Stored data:

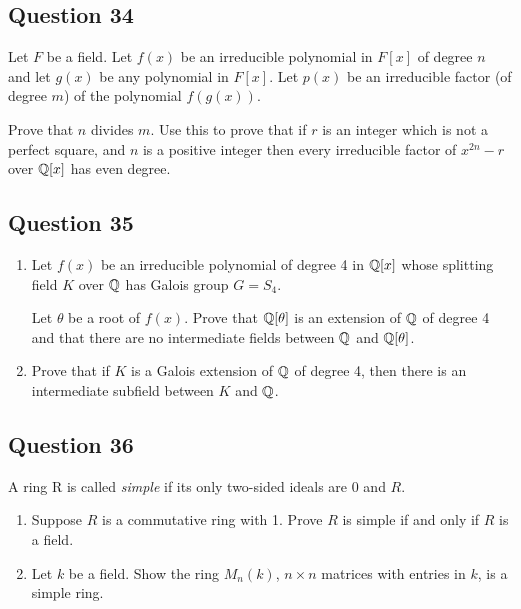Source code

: \documentclass[12pt]{article}
\begin{document}
\hypertarget{question-34}{%
\subsection{Question 34}\label{question-34}}

Let \(F\) be a field. Let \(f(x)\) be an irreducible polynomial in
\(F[x]\) of degree \(n\) and let \(g(x)\) be any polynomial in \(F[x]\).
Let \(p(x)\) be an irreducible factor (of degree \(m\)) of the
polynomial \(f(g(x))\).

Prove that \(n\) divides \(m\). Use this to prove that if \(r\) is an
integer which is not a perfect square, and \(n\) is a positive integer
then every irreducible factor of \(x^{2n} - r\) over \({\mathbb{Q}}[x]\) has even
degree.

\hypertarget{question-35}{%
\subsection{Question 35}\label{question-35}}

\begin{enumerate}
\def\labelenumi{(\alph{enumi})}
\item
  Let \(f (x)\) be an irreducible polynomial of degree 4 in \({\mathbb{Q}}[x]\)
  whose splitting field \(K\) over \({\mathbb{Q}}\) has Galois group \(G = S_4\).

  Let \(\theta\) be a root of \(f(x)\). Prove that \({\mathbb{Q}}[\theta]\) is an
  extension of \({\mathbb{Q}}\) of degree 4 and that there are no intermediate
  fields between \({\mathbb{Q}}\) and \({\mathbb{Q}}[\theta]\).
\item
  Prove that if \(K\) is a Galois extension of \({\mathbb{Q}}\) of degree 4, then
  there is an intermediate subfield between \(K\) and \({\mathbb{Q}}\).
\end{enumerate}

\hypertarget{question-36}{%
\subsection{Question 36}\label{question-36}}

A ring R is called \emph{simple} if its only two-sided ideals are \(0\)
and \(R\).

\begin{enumerate}
\def\labelenumi{(\alph{enumi})}
\item
  Suppose \(R\) is a commutative ring with 1. Prove \(R\) is simple if
  and only if \(R\) is a field.
\item
  Let \(k\) be a field. Show the ring \(M_n (k)\), \(n \times n\)
  matrices with entries in \(k\), is a simple ring.
\end{enumerate}
\end{document}
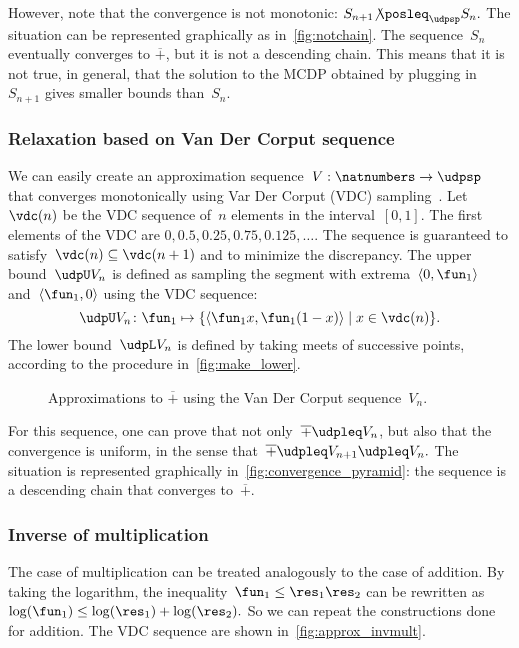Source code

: However, note that the convergence is not monotonic: $S_{n+1}{\not\posleq}_{\udpsp}S_{n}.
$
The situation can be represented graphically as in~\cref{fig:notchain}.
The sequence~$S_{n}$ eventually converges to $\overline{+}$, but
it is not a descending chain.
This means that it is not true, in general,
that the solution to the MCDP obtained by plugging in~$S_{n+1}$
gives smaller bounds than~$S_{n}$.

\subsubsection*{Relaxation based on Van Der Corput sequence}

We can easily create an approximation sequence~$V:\natnumbers\to\udpsp$
that converges monotonically using Var Der Corput (VDC) sampling~\cite[Section 5.2]{LaValle2006Planning}.
Let~$\vdc(n)$ be the VDC sequence of~$n$ elements in the interval~$[0,1]$.
The first elements of the VDC are $0,0.5,0.25,0.75,0.125,\dots$.
The sequence is guaranteed to satisfy~$\vdc(n)\subseteq\vdc(n+1)$
and to minimize the discrepancy.
The upper bound~$\udpU V_{n}$
is defined as sampling the segment with extrema~$\left\langle 0,\fun_{1}\right\rangle $
and~$\left\langle \fun_{1},0\right\rangle $ using the VDC sequence:
\[
    \udpU V_{n}\colon\fun_{1}\mapsto\{\left\langle \fun_{1}x,\fun_{1}(1-x)\right\rangle \mid x\in\vdc(n)\}.
\]
The lower bound~$\udpL V_{n}$ is defined by taking meets of successive
points, according to the procedure in~\cref{fig:make_lower}.

\begin{figure}[h]
    \centering
    \caption{Approximations to $\overline{+}$ using the Van Der
        Corput sequence~$V_{n}$.}
    \label{fig:Vn}
\end{figure}

For this sequence, one can prove that not only~$\overline{+}\udpleq V_{n}$,
but also that the convergence is uniform, in the sense that~$\overline{+}\udpleq V_{n+1}\udpleq V_{n}.
$
The situation is represented graphically in~\cref{fig:convergence_pyramid}:
the sequence is a descending chain that converges to~$\overline{+}$.

\subsubsection{Inverse of multiplication}

The case of multiplication can be treated analogously to the case
of addition.
By taking the logarithm, the inequality~$\fun_{1}\leq\res_{1}\res_{2}$
can be rewritten as~$\log(\fun_{1})\leq\log(\res_{1})+\log(\res_{2}).
$
So we can repeat the constructions done for addition.
The VDC sequence
are shown in~\cref{fig:approx_invmult}.

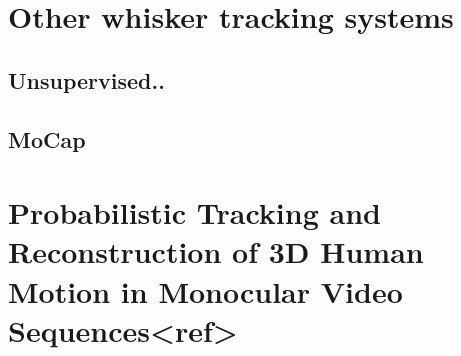 
\section{Other whisker tracking systems}
    \subsection{Unsupervised..}
    \subsection{MoCap}

\section{Probabilistic Tracking and Reconstruction of 3D Human Motion in Monocular Video Sequences<ref>}



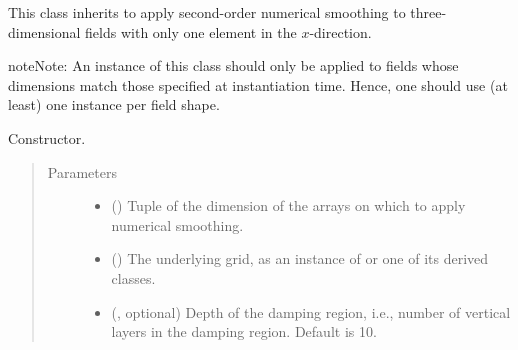 \documentclass[letterpaper,10pt,english]{sphinxmanual}
\begin{document}

\begin{fulllineitems}
\label{\detokenize{api:dycore.horizontal_smoothing.HorizontalSmoothingSecondOrderYZ}}
This class inherits {\hyperref[\detokenize{api:dycore.horizontal_smoothing.HorizontalSmoothing}]{}} to apply second-order numerical smoothing to
three-dimensional fields with only one element in the \(x\)-direction.

\begin{sphinxadmonition}{note}{Note:}
An instance of this class should only be applied to fields whose dimensions match those specified at instantiation time.
Hence, one should use (at least) one instance per field shape.
\end{sphinxadmonition}

\begin{fulllineitems}
\label{\detokenize{api:dycore.horizontal_smoothing.HorizontalSmoothingSecondOrderYZ.__init__}}
Constructor.
\begin{quote}\begin{description}
\item[{Parameters}] \leavevmode\begin{itemize}
\item {} 
 () \textendash{} Tuple of the dimension of the arrays on which to apply numerical smoothing.

\item {} 
 () \textendash{} The underlying grid, as an instance of {\hyperref[\detokenize{api:grids.grid_xyz.GridXYZ}]{}} or one of its derived classes.

\item {} 
 (, optional) \textendash{} Depth of the damping region, i.e., number of vertical layers in the damping region. Default is 10.


\end{itemize}
\end{description}
\end{quote}
\end{fulllineitems}
\end{fulllineitems}
\end{document}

*Exercise brief*
Return only the lines from the start of the data through the line that contains "polynomial in \(F[x]\).", please, copying them exactly and omitting all pictures.

*Task answer*
Source code

: \documentclass[12pt]{article}
\begin{document}
\hypertarget{question-34}{%
\subsection{Question 34}\label{question-34}}

Let \(F\) be a field. Let \(f(x)\) be an irreducible polynomial in
\(F[x]\) of degree \(n\) and let \(g(x)\) be any polynomial in \(F[x]\).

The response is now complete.